## Records for the task
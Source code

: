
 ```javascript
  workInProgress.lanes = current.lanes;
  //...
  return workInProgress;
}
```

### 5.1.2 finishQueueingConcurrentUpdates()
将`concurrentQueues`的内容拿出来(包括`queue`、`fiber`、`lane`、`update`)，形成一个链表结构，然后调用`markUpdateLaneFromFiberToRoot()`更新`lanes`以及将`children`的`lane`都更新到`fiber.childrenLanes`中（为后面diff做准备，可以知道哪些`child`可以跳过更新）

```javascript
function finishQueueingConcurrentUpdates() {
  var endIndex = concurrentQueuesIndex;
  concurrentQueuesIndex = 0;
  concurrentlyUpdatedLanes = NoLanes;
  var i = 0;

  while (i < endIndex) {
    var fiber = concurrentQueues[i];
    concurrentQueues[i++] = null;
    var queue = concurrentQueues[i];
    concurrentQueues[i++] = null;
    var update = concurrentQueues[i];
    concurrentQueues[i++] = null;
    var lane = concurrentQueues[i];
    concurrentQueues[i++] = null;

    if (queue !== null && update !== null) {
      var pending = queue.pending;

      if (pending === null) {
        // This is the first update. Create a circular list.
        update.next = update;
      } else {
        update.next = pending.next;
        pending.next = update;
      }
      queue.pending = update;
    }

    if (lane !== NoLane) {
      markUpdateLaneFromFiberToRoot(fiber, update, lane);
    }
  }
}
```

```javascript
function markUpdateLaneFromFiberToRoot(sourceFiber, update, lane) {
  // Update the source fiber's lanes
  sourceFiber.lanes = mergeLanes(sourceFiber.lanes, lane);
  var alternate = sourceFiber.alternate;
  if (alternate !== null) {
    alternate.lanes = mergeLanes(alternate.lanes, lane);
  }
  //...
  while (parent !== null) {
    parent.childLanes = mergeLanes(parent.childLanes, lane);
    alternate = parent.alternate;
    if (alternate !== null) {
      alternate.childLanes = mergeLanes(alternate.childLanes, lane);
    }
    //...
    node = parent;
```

## Exercise requirements
Retype the entire listing exactly.

## Task solution
Source code

:
 ```javascript
  workInProgress.lanes = current.lanes;
  //...
  return workInProgress;
}
```

### 5.1.2 finishQueueingConcurrentUpdates()
将`concurrentQueues`的内容拿出来(包括`queue`、`fiber`、`lane`、`update`)，形成一个链表结构，然后调用`markUpdateLaneFromFiberToRoot()`更新`lanes`以及将`children`的`lane`都更新到`fiber.childrenLanes`中（为后面diff做准备，可以知道哪些`child`可以跳过更新）

```javascript
function finishQueueingConcurrentUpdates() {
  var endIndex = concurrentQueuesIndex;
  concurrentQueuesIndex = 0;
  concurrentlyUpdatedLanes = NoLanes;
  var i = 0;

  while (i < endIndex) {
    var fiber = concurrentQueues[i];
    concurrentQueues[i++] = null;
    var queue = concurrentQueues[i];
    concurrentQueues[i++] = null;
    var update = concurrentQueues[i];
    concurrentQueues[i++] = null;
    var lane = concurrentQueues[i];
    concurrentQueues[i++] = null;

    if (queue !== null && update !== null) {
      var pending = queue.pending;

      if (pending === null) {
        // This is the first update. Create a circular list.
        update.next = update;
      } else {
        update.next = pending.next;
        pending.next = update;
      }
      queue.pending = update;
    }

    if (lane !== NoLane) {
      markUpdateLaneFromFiberToRoot(fiber, update, lane);
    }
  }
}
```

```javascript
function markUpdateLaneFromFiberToRoot(sourceFiber, update, lane) {
  // Update the source fiber's lanes
  sourceFiber.lanes = mergeLanes(sourceFiber.lanes, lane);
  var alternate = sourceFiber.alternate;
  if (alternate !== null) {
    alternate.lanes = mergeLanes(alternate.lanes, lane);
  }
  //...
  while (parent !== null) {
    parent.childLanes = mergeLanes(parent.childLanes, lane);
    alternate = parent.alternate;
    if (alternate !== null) {
      alternate.childLanes = mergeLanes(alternate.childLanes, lane);
    }
    //...
    node = parent;
```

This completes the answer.